The epistemological basis of this study is drawn from a social constructivism paradigm in line with Vygotsky, which encompasses historical, social and cultural contexts of individuals [27]. Knowledge is contextualised and socially constructed with multiple forms of reality [27]. Interpretive modes were utilised, through open ended questions with participants, which enabled free responses. The researcher interpreted participant responses based on the contextual meanings described. Further, the researcher adopted a shared space between the etic-emic approach (also referred as insider-outsider) [28]. From this perspective, the emic stance was illustrated with mutual language and culture with ten participants.

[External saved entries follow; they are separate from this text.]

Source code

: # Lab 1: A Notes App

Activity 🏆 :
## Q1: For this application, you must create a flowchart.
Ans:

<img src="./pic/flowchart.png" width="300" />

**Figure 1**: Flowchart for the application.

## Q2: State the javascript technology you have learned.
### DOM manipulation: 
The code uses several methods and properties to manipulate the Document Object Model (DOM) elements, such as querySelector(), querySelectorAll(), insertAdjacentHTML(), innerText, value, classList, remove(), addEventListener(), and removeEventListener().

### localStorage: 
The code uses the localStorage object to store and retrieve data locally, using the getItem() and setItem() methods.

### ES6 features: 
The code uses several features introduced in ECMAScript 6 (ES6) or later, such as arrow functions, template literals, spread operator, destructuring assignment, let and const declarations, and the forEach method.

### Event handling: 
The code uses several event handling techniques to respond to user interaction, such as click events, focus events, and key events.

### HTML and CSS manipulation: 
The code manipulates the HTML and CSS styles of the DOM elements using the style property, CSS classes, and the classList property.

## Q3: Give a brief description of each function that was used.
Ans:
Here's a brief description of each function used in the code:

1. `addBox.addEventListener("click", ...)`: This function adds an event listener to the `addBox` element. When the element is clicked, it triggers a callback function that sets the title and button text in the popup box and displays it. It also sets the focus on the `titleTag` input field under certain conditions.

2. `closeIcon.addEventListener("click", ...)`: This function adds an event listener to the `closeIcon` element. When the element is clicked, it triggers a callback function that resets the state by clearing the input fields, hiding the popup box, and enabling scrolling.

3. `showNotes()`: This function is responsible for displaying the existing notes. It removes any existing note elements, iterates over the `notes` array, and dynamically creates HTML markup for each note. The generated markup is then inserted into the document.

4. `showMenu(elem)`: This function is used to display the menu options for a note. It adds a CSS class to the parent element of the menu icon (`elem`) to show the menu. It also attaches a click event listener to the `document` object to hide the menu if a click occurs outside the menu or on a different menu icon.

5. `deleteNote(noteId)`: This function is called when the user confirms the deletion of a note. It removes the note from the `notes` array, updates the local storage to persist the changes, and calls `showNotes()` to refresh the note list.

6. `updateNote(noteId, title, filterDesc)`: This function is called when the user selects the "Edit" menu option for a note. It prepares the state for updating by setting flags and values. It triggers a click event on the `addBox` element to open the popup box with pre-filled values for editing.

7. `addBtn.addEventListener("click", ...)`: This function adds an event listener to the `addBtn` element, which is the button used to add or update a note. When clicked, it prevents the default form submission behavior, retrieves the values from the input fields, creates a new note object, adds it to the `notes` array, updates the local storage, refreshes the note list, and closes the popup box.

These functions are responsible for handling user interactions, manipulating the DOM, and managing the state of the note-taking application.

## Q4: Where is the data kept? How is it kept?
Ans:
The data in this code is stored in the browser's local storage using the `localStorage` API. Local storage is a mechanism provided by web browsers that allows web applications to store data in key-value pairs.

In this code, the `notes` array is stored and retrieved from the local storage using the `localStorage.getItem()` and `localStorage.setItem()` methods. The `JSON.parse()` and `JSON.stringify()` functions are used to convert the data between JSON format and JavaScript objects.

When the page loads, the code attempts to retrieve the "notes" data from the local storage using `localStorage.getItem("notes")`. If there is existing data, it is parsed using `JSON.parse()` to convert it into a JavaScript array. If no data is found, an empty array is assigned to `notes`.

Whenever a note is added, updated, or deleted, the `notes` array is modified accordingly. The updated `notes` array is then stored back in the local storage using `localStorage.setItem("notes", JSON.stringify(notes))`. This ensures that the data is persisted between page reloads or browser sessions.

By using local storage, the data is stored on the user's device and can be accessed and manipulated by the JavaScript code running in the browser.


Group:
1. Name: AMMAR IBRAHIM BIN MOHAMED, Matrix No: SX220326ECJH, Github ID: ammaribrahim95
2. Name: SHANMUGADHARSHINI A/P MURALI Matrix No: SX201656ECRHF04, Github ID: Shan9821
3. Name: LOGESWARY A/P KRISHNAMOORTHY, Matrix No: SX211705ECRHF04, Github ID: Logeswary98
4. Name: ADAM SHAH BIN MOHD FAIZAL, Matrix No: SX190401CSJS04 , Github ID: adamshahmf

This is advantageous in allowing the researcher to understand cultural nuances and develop trust. Yet, divergent language and culture from an etic perspective occurred for majority of participant interviews. To reduce bias for etic-emic interviews, self-reflexivity was undertaken throughout the research which included journaling, reflection writing and mind maps to identify the researchers own preconceptions and beliefs [29]. Engaging in transparent findings with the broader research team also occurred during data collection and analysis, which added reliability. Relatedly, the principal investigator, who conducted all interviews, is a CALD migrant Australian female researcher, with considerable qualitative research experience. Bilingual translators were not utilised, although this option was made available to all participants. Pseudonyms were randomly selected from online cultural/ethnic websites. Quotes utilised in this paper were chosen to reflect the nature of majority of responses and participant diversity.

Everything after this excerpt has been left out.